START Supplied entries

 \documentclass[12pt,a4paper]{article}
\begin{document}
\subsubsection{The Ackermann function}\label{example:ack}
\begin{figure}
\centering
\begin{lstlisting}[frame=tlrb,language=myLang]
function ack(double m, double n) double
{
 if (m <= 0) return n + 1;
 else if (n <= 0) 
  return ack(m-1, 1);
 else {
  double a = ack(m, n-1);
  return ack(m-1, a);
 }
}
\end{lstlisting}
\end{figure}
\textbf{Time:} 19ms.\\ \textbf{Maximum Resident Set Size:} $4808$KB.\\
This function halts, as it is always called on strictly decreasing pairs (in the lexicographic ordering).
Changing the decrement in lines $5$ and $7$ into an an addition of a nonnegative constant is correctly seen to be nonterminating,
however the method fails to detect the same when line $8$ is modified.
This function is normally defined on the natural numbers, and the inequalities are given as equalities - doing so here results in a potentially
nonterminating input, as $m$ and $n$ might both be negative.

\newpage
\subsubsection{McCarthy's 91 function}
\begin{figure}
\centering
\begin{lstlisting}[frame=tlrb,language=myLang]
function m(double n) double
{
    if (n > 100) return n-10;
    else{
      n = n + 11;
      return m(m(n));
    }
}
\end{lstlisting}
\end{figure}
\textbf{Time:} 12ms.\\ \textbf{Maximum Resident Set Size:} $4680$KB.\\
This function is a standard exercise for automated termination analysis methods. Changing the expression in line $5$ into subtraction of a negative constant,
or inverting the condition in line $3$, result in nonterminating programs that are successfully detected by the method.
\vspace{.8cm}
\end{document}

END Supplied entries
START Supplied entries

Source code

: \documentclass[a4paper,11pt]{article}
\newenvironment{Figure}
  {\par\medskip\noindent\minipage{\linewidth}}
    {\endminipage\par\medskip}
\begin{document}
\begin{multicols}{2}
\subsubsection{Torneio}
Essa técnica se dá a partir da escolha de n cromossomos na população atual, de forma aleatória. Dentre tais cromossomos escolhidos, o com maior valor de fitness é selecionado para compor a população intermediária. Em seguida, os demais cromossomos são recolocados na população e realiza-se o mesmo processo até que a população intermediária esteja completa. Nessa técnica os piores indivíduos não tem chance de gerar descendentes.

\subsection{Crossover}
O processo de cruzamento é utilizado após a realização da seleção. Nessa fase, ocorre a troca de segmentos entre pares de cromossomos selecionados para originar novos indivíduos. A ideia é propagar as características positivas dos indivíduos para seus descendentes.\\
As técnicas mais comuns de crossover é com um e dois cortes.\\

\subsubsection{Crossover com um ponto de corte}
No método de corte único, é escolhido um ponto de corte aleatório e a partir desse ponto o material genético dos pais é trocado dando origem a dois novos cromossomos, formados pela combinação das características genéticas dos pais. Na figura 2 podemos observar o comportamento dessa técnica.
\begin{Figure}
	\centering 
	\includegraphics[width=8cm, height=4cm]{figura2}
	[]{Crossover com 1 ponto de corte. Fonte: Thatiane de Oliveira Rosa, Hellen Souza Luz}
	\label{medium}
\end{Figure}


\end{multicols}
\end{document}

END Supplied entries

**Task prompt:** From the data above, copy each line that has the string "documentclass".

**Answer area:**
 \documentclass[12pt,a4paper]{article}
: \documentclass[a4paper,11pt]{article}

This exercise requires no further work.